Dataset entries
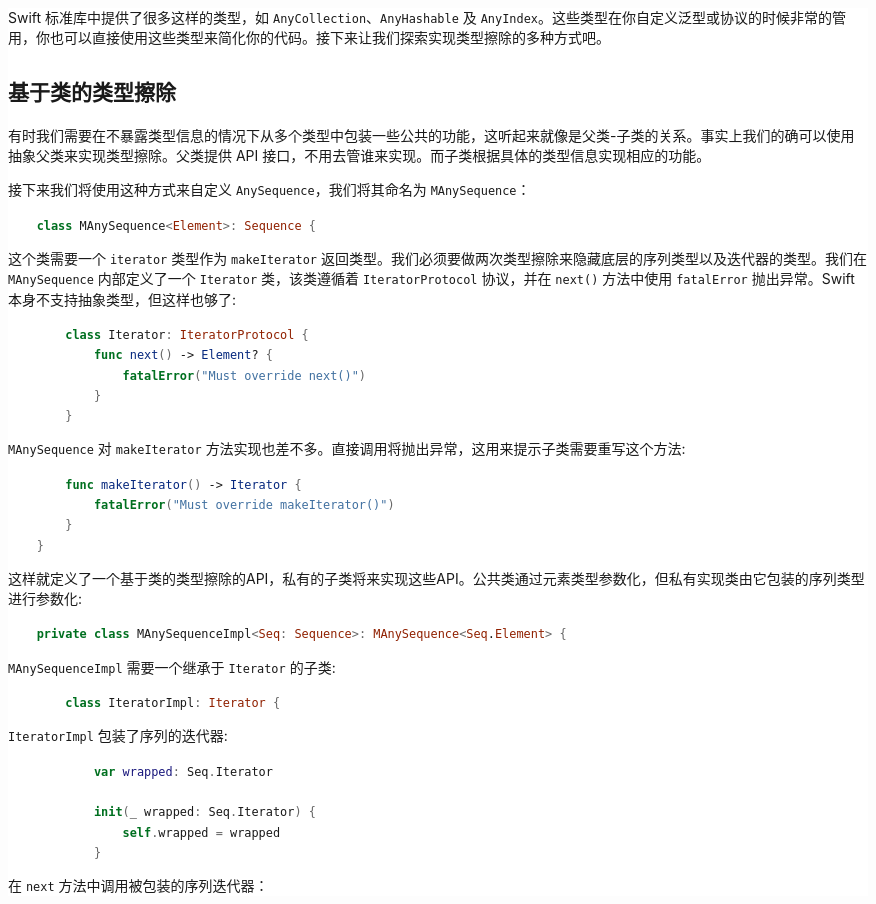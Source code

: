 Swift 标准库中提供了很多这样的类型，如 `AnyCollection`、`AnyHashable` 及 `AnyIndex`。这些类型在你自定义泛型或协议的时候非常的管用，你也可以直接使用这些类型来简化你的代码。接下来让我们探索实现类型擦除的多种方式吧。

## 基于类的类型擦除

有时我们需要在不暴露类型信息的情况下从多个类型中包装一些公共的功能，这听起来就像是父类-子类的关系。事实上我们的确可以使用抽象父类来实现类型擦除。父类提供 API 接口，不用去管谁来实现。而子类根据具体的类型信息实现相应的功能。

接下来我们将使用这种方式来自定义 `AnySequence`，我们将其命名为 `MAnySequence`：

```swift
    class MAnySequence<Element>: Sequence {
```

这个类需要一个 `iterator` 类型作为 `makeIterator` 返回类型。我们必须要做两次类型擦除来隐藏底层的序列类型以及迭代器的类型。我们在 `MAnySequence` 内部定义了一个 `Iterator` 类，该类遵循着 `IteratorProtocol` 协议，并在  `next()` 方法中使用 `fatalError` 抛出异常。Swift 本身不支持抽象类型，但这样也够了:

```swift
        class Iterator: IteratorProtocol {
            func next() -> Element? {
                fatalError("Must override next()")
            }
        }

```
`MAnySequence` 对 `makeIterator` 方法实现也差不多。直接调用将抛出异常，这用来提示子类需要重写这个方法:

```swift
        func makeIterator() -> Iterator {
            fatalError("Must override makeIterator()")
        }
    }

```

这样就定义了一个基于类的类型擦除的API，私有的子类将来实现这些API。公共类通过元素类型参数化，但私有实现类由它包装的序列类型进行参数化:

```swift
    private class MAnySequenceImpl<Seq: Sequence>: MAnySequence<Seq.Element> {
```

`MAnySequenceImpl` 需要一个继承于 `Iterator` 的子类:

```swift
        class IteratorImpl: Iterator {            
```

`IteratorImpl` 包装了序列的迭代器:

```swift
            var wrapped: Seq.Iterator

            init(_ wrapped: Seq.Iterator) {
                self.wrapped = wrapped
            }
```

在 `next` 方法中调用被包装的序列迭代器：
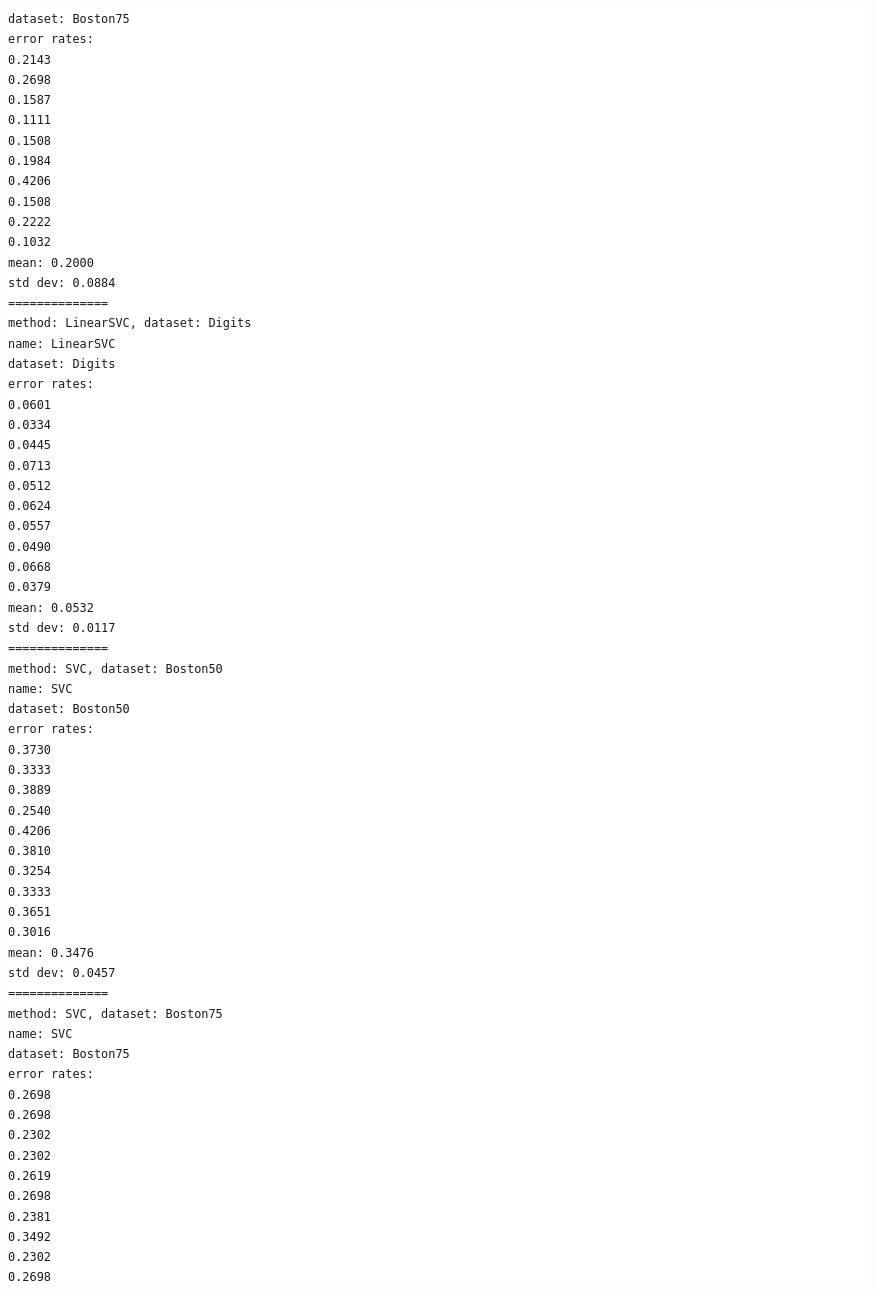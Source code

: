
 ```
dataset: Boston75
error rates:
0.2143
0.2698
0.1587
0.1111
0.1508
0.1984
0.4206
0.1508
0.2222
0.1032
mean: 0.2000
std dev: 0.0884
==============
method: LinearSVC, dataset: Digits
name: LinearSVC
dataset: Digits
error rates:
0.0601
0.0334
0.0445
0.0713
0.0512
0.0624
0.0557
0.0490
0.0668
0.0379
mean: 0.0532
std dev: 0.0117
==============
method: SVC, dataset: Boston50
name: SVC
dataset: Boston50
error rates:
0.3730
0.3333
0.3889
0.2540
0.4206
0.3810
0.3254
0.3333
0.3651
0.3016
mean: 0.3476
std dev: 0.0457
==============
method: SVC, dataset: Boston75
name: SVC
dataset: Boston75
error rates:
0.2698
0.2698
0.2302
0.2302
0.2619
0.2698
0.2381
0.3492
0.2302
0.2698
```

Work instruction :: In transcribing the lines above, omit the images and keep all else exact.

Result for this task ::
Source code

: Swift 标准库中提供了很多这样的类型，如 `AnyCollection`、`AnyHashable` 及 `AnyIndex`。这些类型在你自定义泛型或协议的时候非常的管用，你也可以直接使用这些类型来简化你的代码。接下来让我们探索实现类型擦除的多种方式吧。

## 基于类的类型擦除

有时我们需要在不暴露类型信息的情况下从多个类型中包装一些公共的功能，这听起来就像是父类-子类的关系。事实上我们的确可以使用抽象父类来实现类型擦除。父类提供 API 接口，不用去管谁来实现。而子类根据具体的类型信息实现相应的功能。

接下来我们将使用这种方式来自定义 `AnySequence`，我们将其命名为 `MAnySequence`：

```swift
    class MAnySequence<Element>: Sequence {
```

这个类需要一个 `iterator` 类型作为 `makeIterator` 返回类型。我们必须要做两次类型擦除来隐藏底层的序列类型以及迭代器的类型。我们在 `MAnySequence` 内部定义了一个 `Iterator` 类，该类遵循着 `IteratorProtocol` 协议，并在  `next()` 方法中使用 `fatalError` 抛出异常。Swift 本身不支持抽象类型，但这样也够了:

```swift
        class Iterator: IteratorProtocol {
            func next() -> Element? {
                fatalError("Must override next()")
            }
        }

```
`MAnySequence` 对 `makeIterator` 方法实现也差不多。直接调用将抛出异常，这用来提示子类需要重写这个方法:

```swift
        func makeIterator() -> Iterator {
            fatalError("Must override makeIterator()")
        }
    }

```

这样就定义了一个基于类的类型擦除的API，私有的子类将来实现这些API。公共类通过元素类型参数化，但私有实现类由它包装的序列类型进行参数化:

```swift
    private class MAnySequenceImpl<Seq: Sequence>: MAnySequence<Seq.Element> {
```

`MAnySequenceImpl` 需要一个继承于 `Iterator` 的子类:

```swift
        class IteratorImpl: Iterator {            
```

`IteratorImpl` 包装了序列的迭代器:

```swift
            var wrapped: Seq.Iterator

            init(_ wrapped: Seq.Iterator) {
                self.wrapped = wrapped
            }
```

在 `next` 方法中调用被包装的序列迭代器：
Source code

:
 ```
dataset: Boston75
error rates:
0.2143
0.2698
0.1587
0.1111
0.1508
0.1984
0.4206
0.1508
0.2222
0.1032
mean: 0.2000
std dev: 0.0884
==============
method: LinearSVC, dataset: Digits
name: LinearSVC
dataset: Digits
error rates:
0.0601
0.0334
0.0445
0.0713
0.0512
0.0624
0.0557
0.0490
0.0668
0.0379
mean: 0.0532
std dev: 0.0117
==============
method: SVC, dataset: Boston50
name: SVC
dataset: Boston50
error rates:
0.3730
0.3333
0.3889
0.2540
0.4206
0.3810
0.3254
0.3333
0.3651
0.3016
mean: 0.3476
std dev: 0.0457
==============
method: SVC, dataset: Boston75
name: SVC
dataset: Boston75
error rates:
0.2698
0.2698
0.2302
0.2302
0.2619
0.2698
0.2381
0.3492
0.2302
0.2698
```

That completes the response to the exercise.